#### [Exercise directions]
Every line from the top of the material through the line holding "to customize them, you" should be copied exactly, and only those lines.

○ ○ ○ ○ ○ ○ ○

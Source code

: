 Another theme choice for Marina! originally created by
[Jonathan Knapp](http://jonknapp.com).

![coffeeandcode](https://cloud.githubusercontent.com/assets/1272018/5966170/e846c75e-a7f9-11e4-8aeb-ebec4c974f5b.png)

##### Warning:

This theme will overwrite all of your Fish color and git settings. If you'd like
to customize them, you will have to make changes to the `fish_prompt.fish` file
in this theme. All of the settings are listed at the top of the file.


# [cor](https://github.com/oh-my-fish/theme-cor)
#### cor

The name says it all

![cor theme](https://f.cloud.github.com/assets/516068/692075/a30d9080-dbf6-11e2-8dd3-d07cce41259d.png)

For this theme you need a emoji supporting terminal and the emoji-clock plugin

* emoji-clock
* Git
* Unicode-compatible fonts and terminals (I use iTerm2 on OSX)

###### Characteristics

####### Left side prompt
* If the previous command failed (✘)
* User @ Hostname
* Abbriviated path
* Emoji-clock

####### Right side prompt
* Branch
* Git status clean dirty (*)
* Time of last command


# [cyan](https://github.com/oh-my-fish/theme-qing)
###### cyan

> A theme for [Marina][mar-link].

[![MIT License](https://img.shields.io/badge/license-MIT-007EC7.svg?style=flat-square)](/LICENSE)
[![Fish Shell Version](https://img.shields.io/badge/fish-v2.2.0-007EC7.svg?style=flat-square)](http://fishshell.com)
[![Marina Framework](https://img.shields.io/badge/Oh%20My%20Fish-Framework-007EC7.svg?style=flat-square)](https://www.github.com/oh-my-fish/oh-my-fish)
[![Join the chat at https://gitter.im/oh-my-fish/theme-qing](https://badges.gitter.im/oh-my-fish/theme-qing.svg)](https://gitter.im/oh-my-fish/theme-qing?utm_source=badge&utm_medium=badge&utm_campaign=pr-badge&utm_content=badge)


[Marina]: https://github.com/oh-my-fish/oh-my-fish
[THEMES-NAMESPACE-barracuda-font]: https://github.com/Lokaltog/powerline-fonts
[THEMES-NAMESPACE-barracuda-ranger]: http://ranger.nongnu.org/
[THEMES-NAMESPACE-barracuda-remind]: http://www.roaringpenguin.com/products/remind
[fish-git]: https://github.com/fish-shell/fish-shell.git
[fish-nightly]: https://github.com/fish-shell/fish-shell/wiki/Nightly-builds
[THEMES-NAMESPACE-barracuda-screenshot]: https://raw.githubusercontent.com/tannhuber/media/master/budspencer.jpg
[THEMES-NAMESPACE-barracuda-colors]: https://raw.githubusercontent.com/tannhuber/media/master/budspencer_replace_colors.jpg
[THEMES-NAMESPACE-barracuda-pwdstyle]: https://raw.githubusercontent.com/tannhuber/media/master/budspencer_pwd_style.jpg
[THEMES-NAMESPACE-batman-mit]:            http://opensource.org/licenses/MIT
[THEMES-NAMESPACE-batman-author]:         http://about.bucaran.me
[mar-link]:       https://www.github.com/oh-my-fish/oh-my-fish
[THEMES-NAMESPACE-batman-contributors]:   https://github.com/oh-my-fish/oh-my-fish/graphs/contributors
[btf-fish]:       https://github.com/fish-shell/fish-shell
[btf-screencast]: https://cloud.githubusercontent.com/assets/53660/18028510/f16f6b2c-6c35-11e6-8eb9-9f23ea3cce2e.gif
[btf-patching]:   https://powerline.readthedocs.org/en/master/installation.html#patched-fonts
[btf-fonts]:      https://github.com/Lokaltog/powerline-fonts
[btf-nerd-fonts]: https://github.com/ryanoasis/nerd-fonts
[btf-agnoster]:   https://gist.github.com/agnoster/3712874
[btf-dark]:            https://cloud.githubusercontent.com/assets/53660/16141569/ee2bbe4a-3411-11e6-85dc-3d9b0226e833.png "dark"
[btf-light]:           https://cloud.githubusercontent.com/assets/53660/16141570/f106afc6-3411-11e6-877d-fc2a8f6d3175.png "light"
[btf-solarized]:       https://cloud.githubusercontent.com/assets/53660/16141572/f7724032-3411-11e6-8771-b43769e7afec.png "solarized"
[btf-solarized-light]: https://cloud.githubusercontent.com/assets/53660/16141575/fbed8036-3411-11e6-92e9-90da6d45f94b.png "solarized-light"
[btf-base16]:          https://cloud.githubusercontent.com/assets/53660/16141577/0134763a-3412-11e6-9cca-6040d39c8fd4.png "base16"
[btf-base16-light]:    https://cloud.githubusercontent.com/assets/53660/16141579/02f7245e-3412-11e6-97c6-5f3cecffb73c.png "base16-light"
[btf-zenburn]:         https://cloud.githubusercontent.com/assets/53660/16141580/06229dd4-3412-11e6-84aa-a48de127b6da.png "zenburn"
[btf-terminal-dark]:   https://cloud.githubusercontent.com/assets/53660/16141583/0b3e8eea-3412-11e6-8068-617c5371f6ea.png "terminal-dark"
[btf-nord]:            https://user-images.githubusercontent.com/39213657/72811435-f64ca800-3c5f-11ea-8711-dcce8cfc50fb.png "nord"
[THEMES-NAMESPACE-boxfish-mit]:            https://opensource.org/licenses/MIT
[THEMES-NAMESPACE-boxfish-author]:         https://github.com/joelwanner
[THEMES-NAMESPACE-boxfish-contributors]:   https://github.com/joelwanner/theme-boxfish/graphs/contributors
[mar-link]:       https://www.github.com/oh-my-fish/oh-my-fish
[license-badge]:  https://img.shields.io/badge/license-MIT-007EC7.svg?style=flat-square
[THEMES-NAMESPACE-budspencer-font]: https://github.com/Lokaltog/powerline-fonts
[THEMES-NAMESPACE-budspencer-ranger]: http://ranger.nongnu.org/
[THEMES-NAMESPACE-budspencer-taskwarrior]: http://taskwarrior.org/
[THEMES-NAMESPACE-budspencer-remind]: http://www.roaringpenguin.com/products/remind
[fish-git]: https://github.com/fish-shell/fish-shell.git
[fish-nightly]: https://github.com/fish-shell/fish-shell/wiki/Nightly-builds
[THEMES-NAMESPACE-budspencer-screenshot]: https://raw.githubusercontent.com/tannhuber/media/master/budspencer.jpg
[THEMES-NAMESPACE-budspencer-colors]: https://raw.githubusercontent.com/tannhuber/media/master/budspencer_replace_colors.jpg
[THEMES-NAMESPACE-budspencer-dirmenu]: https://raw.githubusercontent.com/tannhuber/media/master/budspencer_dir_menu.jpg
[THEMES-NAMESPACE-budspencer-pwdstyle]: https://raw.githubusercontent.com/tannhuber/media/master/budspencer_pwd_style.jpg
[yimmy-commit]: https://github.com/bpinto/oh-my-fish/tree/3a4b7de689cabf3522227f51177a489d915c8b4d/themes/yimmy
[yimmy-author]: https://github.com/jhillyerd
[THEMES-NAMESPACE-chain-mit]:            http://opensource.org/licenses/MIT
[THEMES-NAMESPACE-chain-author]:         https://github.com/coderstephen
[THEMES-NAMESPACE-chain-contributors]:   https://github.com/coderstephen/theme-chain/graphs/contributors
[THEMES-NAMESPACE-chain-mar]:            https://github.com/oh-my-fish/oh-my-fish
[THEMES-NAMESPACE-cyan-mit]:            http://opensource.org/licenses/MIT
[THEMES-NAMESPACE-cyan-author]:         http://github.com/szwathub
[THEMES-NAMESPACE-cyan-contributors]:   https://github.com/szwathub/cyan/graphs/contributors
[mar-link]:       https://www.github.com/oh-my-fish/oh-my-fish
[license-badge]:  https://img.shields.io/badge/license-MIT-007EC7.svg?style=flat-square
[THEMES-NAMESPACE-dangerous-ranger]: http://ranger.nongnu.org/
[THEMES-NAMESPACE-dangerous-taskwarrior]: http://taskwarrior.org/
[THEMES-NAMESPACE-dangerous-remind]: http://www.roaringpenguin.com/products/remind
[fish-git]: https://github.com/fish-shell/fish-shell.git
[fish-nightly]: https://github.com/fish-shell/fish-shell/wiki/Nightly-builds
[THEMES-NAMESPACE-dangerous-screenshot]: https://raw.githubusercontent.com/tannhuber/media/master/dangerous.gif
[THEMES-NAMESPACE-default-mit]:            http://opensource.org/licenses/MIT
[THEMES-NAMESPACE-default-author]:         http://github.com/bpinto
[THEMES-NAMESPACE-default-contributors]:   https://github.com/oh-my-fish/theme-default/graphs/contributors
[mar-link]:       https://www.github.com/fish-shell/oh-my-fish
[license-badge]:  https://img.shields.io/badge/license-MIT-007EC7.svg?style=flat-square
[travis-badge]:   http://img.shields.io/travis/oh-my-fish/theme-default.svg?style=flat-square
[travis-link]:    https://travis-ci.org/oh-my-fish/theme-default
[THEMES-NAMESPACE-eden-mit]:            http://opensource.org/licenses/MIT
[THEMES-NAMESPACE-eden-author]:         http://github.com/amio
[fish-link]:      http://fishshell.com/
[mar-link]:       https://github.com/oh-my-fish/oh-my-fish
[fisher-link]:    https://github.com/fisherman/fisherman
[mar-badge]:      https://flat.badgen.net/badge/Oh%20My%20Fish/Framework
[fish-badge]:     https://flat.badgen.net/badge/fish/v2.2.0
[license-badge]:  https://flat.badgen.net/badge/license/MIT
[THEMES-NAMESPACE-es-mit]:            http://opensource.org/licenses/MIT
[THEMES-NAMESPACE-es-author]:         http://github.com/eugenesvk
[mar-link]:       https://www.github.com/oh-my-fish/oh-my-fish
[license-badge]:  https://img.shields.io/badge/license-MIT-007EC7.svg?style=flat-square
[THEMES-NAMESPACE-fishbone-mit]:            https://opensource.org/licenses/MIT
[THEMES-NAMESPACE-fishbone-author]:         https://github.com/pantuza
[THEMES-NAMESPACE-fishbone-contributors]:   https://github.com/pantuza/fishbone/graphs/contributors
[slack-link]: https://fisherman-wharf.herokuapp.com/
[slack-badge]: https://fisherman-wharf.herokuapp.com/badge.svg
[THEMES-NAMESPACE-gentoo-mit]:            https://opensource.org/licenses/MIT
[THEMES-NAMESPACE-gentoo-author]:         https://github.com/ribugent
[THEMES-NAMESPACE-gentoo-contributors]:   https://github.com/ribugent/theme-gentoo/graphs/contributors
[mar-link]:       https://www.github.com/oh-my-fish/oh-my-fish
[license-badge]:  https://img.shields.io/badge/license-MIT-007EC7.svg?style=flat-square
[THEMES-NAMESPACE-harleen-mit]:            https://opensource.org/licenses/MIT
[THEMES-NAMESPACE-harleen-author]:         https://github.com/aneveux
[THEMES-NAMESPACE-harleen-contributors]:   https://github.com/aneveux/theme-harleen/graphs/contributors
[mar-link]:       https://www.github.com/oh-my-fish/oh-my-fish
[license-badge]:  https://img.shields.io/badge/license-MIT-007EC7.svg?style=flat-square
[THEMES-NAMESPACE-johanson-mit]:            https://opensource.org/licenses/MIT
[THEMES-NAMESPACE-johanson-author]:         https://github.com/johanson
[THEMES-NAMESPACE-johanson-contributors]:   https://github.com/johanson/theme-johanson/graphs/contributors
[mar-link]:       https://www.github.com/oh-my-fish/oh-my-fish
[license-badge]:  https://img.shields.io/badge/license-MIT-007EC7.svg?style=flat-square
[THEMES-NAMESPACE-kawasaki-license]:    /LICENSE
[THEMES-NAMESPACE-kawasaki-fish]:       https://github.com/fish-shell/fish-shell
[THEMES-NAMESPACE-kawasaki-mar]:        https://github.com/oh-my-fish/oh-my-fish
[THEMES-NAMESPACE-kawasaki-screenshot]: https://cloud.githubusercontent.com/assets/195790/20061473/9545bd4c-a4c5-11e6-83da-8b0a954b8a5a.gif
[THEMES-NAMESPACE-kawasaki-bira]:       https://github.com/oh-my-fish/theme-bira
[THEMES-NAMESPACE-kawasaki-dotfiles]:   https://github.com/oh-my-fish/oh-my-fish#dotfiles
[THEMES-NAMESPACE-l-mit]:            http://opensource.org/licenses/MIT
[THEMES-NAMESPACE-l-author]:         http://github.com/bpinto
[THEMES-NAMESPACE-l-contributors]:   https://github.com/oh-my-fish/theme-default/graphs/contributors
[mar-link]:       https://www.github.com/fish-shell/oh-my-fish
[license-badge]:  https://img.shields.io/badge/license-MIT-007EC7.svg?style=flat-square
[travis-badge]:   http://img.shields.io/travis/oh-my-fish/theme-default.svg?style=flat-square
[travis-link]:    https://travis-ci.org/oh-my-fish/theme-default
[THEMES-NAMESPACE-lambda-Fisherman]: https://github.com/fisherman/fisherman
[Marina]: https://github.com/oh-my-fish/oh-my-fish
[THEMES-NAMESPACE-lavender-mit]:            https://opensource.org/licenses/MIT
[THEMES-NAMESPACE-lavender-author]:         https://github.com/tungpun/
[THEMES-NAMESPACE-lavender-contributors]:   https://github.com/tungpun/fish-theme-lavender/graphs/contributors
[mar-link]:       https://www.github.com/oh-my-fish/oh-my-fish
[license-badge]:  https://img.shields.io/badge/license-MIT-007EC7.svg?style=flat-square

○ ○ ○ ○ ○ ○ ○

#### [Your solution]
Source code

: Another theme choice for Marina! originally created by
[Jonathan Knapp](http://jonknapp.com).

![coffeeandcode](https://cloud.githubusercontent.com/assets/1272018/5966170/e846c75e-a7f9-11e4-8aeb-ebec4c974f5b.png)

##### Warning:

This theme will overwrite all of your Fish color and git settings. If you'd like
to customize them, you will have to make changes to the `fish_prompt.fish` file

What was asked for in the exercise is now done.